If the US income is in joint names then this will change.


----------



## NathanMerka (Oct 4, 2015)

Thanks JandE,

I am still very confused about how my Tax situation will play out. Wife and I are both US Citizens with Permanent Resident status in Australia. Since I will live in Australia, but all work income is from US, I am so confused. I guess I have tax questions regarding both Countries. 
There is a tax treaty with US and Australia, so I will not pay taxes in both Countries? Do I pay in the country I live, or the country I work? Who gets my money!
When I file US taxes, I assume it gets reduced to zero with the Foreign Earned Income Exclusion, Foreign Tax Credit and Foreign Housing Allowance? So If I would not pay income taxes to the US, how to do I get back taxes taken from my US paycheck since it was W2?
When I files Australia taxes, I am aware of the chart that that specifies the tax %. Is that on Gross Income, or Adjusted Gross Income. Does Australia have deductions and credits to adjust taxable income and liability? Do you get a credit/deduction for children?
I know these are very specific questions, and I will need to contact an accountant with experience, but wanted to get some info before calling so I can ask the right questions.


----------



## JandE (Jul 17, 2015)

Australian tax is basically a simple one rate fits all, but with deductions for some allowable expenses dependant on your occupation.

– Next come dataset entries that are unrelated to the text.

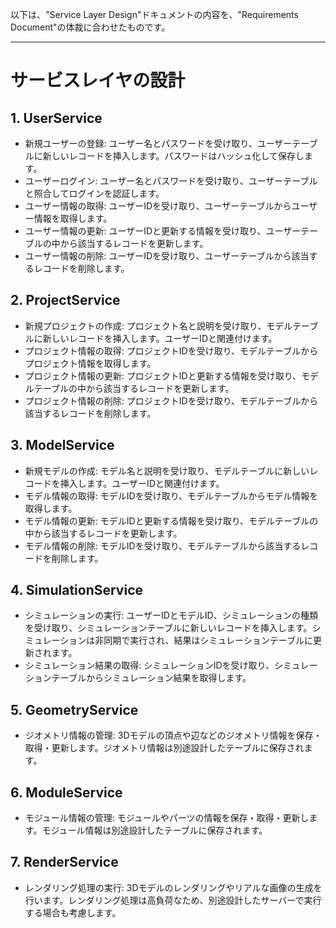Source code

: 以下は、"Service Layer Design"ドキュメントの内容を、"Requirements Document"の体裁に合わせたものです。

---

# サービスレイヤの設計

## 1. UserService
- 新規ユーザーの登録: ユーザー名とパスワードを受け取り、ユーザーテーブルに新しいレコードを挿入します。パスワードはハッシュ化して保存します。
- ユーザーログイン: ユーザー名とパスワードを受け取り、ユーザーテーブルと照合してログインを認証します。
- ユーザー情報の取得: ユーザーIDを受け取り、ユーザーテーブルからユーザー情報を取得します。
- ユーザー情報の更新: ユーザーIDと更新する情報を受け取り、ユーザーテーブルの中から該当するレコードを更新します。
- ユーザー情報の削除: ユーザーIDを受け取り、ユーザーテーブルから該当するレコードを削除します。

## 2. ProjectService
- 新規プロジェクトの作成: プロジェクト名と説明を受け取り、モデルテーブルに新しいレコードを挿入します。ユーザーIDと関連付けます。
- プロジェクト情報の取得: プロジェクトIDを受け取り、モデルテーブルからプロジェクト情報を取得します。
- プロジェクト情報の更新: プロジェクトIDと更新する情報を受け取り、モデルテーブルの中から該当するレコードを更新します。
- プロジェクト情報の削除: プロジェクトIDを受け取り、モデルテーブルから該当するレコードを削除します。

## 3. ModelService
- 新規モデルの作成: モデル名と説明を受け取り、モデルテーブルに新しいレコードを挿入します。ユーザーIDと関連付けます。
- モデル情報の取得: モデルIDを受け取り、モデルテーブルからモデル情報を取得します。
- モデル情報の更新: モデルIDと更新する情報を受け取り、モデルテーブルの中から該当するレコードを更新します。
- モデル情報の削除: モデルIDを受け取り、モデルテーブルから該当するレコードを削除します。

## 4. SimulationService
- シミュレーションの実行: ユーザーIDとモデルID、シミュレーションの種類を受け取り、シミュレーションテーブルに新しいレコードを挿入します。シミュレーションは非同期で実行され、結果はシミュレーションテーブルに更新されます。
- シミュレーション結果の取得: シミュレーションIDを受け取り、シミュレーションテーブルからシミュレーション結果を取得します。

## 5. GeometryService
- ジオメトリ情報の管理: 3Dモデルの頂点や辺などのジオメトリ情報を保存・取得・更新します。ジオメトリ情報は別途設計したテーブルに保存されます。

## 6. ModuleService
- モジュール情報の管理: モジュールやパーツの情報を保存・取得・更新します。モジュール情報は別途設計したテーブルに保存されます。

## 7. RenderService
- レンダリング処理の実行: 3Dモデルのレンダリングやリアルな画像の生成を行います。レンダリング処理は高負荷なため、別途設計したサーバーで実行する場合も考慮します。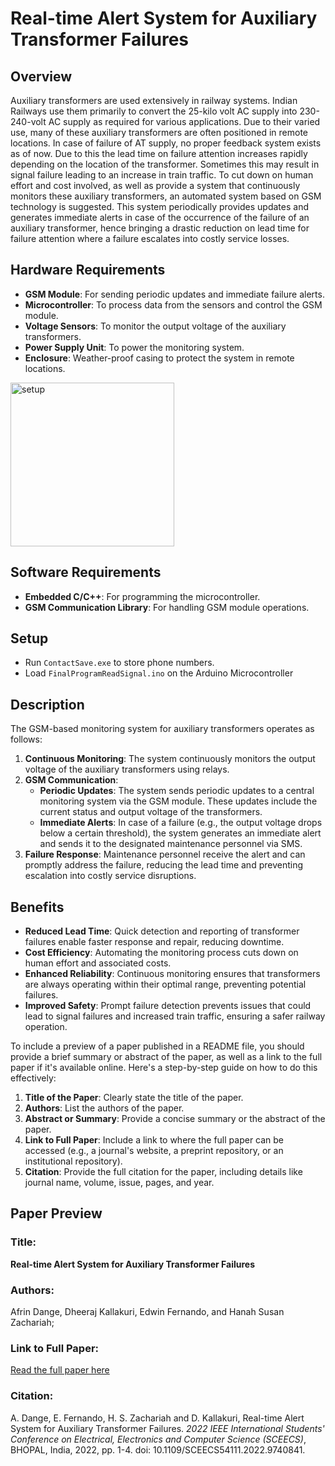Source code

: # Real-time Alert System for Auxiliary Transformer Failures

## Overview

Auxiliary transformers are used extensively in railway systems. Indian Railways use them primarily to convert the 25-kilo volt AC supply into 230-240-volt AC supply as required for various applications. Due to their varied use, many of these auxiliary transformers are often positioned in remote locations. In case of failure of AT supply, no proper feedback system exists as of now. Due to this the lead time on failure attention increases rapidly depending on the location of the transformer. Sometimes this may result in signal failure leading to an increase in train traffic. To cut down on human effort and cost involved, as well as provide a system that continuously monitors these auxiliary transformers, an automated system based on GSM technology is suggested. This system periodically provides updates and generates immediate alerts in case of the occurrence of the failure of an auxiliary transformer, hence bringing a drastic reduction on lead time for failure attention where a failure escalates into costly service losses.

## Hardware Requirements

- **GSM Module**: For sending periodic updates and immediate failure alerts.
- **Microcontroller**: To process data from the sensors and control the GSM module.
- **Voltage Sensors**: To monitor the output voltage of the auxiliary transformers.
- **Power Supply Unit**: To power the monitoring system.
- **Enclosure**: Weather-proof casing to protect the system in remote locations.

<img width="262" alt="setup" src="https://github.com/dheerajkallakuri/Real-time-Alert-System-for-Auxiliary-Transformer-Failures/assets/23552796/aa31f915-6369-4853-9c9e-4d4665a7a33d">


## Software Requirements

- **Embedded C/C++**: For programming the microcontroller.
- **GSM Communication Library**: For handling GSM module operations.

## Setup
-  Run `ContactSave.exe` to store phone numbers.
-  Load `FinalProgramReadSignal.ino` on the Arduino Microcontroller 

## Description

The GSM-based monitoring system for auxiliary transformers operates as follows:

1. **Continuous Monitoring**: The system continuously monitors the output voltage of the auxiliary transformers using relays.
2. **GSM Communication**:
    - **Periodic Updates**: The system sends periodic updates to a central monitoring system via the GSM module. These updates include the current status and output voltage of the transformers.
    - **Immediate Alerts**: In case of a failure (e.g., the output voltage drops below a certain threshold), the system generates an immediate alert and sends it to the designated maintenance personnel via SMS.
3. **Failure Response**: Maintenance personnel receive the alert and can promptly address the failure, reducing the lead time and preventing escalation into costly service disruptions.

## Benefits

- **Reduced Lead Time**: Quick detection and reporting of transformer failures enable faster response and repair, reducing downtime.
- **Cost Efficiency**: Automating the monitoring process cuts down on human effort and associated costs.
- **Enhanced Reliability**: Continuous monitoring ensures that transformers are always operating within their optimal range, preventing potential failures.
- **Improved Safety**: Prompt failure detection prevents issues that could lead to signal failures and increased train traffic, ensuring a safer railway operation.

To include a preview of a paper published in a README file, you should provide a brief summary or abstract of the paper, as well as a link to the full paper if it's available online. Here's a step-by-step guide on how to do this effectively:

1. **Title of the Paper**: Clearly state the title of the paper.
2. **Authors**: List the authors of the paper.
3. **Abstract or Summary**: Provide a concise summary or the abstract of the paper.
4. **Link to Full Paper**: Include a link to where the full paper can be accessed (e.g., a journal's website, a preprint repository, or an institutional repository).
5. **Citation**: Provide the full citation for the paper, including details like journal name, volume, issue, pages, and year.

## Paper Preview

### Title: 
**Real-time Alert System for Auxiliary Transformer Failures**

### Authors:
Afrin Dange, Dheeraj Kallakuri, Edwin Fernando, and Hanah Susan Zachariah; 

### Link to Full Paper:
[Read the full paper here](https://ieeexplore.ieee.org/document/9740841)

### Citation:
A. Dange, E. Fernando, H. S. Zachariah and D. Kallakuri, Real-time Alert System for Auxiliary Transformer Failures. *2022 IEEE International Students' Conference on Electrical, Electronics and Computer Science (SCEECS)*, BHOPAL, India, 2022, pp. 1-4. doi: 10.1109/SCEECS54111.2022.9740841.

There are no allowances for children etc, like in some countries. 
A different department will pay the child allowances fortnightly to those who are eligible.

I normally did UK and Aus tax comparisons, but have no knowledge of US tax workings. Normally the place of residence will get your tax, but I also know that the US needs tax returns done for its people who reside and work overseas, at least in some countries.

You will need a proper accountant who knows both countries systems. Not the common H&R Block type tax agents.

You also need to see if your income from USA can be split somehow between husband and wife before it arrives in Aus, but that only applies if Australia will be the highest taxation figure, and you can receive it as untaxed at source in the US.
You mentioned you get Shareholders income, if these shares were split between husband and wife, then the tax would be lowered.

A good accountant will know exactly what questions to ask you, to get the right results.


----------



## miawilson (Dec 28, 2015)

I think I also have the same concern for my husband, although we are not yet permanent residents of Australia. Where should he pay income taxes?


----------



## JandE (Jul 17, 2015)

miawilson said:


> I think I also have the same concern for my husband, although we are not yet permanent residents of Australia. Where should he pay income taxes?


Once tax resident in Australia he will pay Australian tax on his income, and offset that against any tax liability to the US.

With the complex tax structure that the US government has for taxing overseas Americans, I think you will need a specialist...


----------



## Jim2016 (Mar 24, 2016)

Hi Nathan ... have you had a look around the Australian Taxation Office (ATO) website ?


----------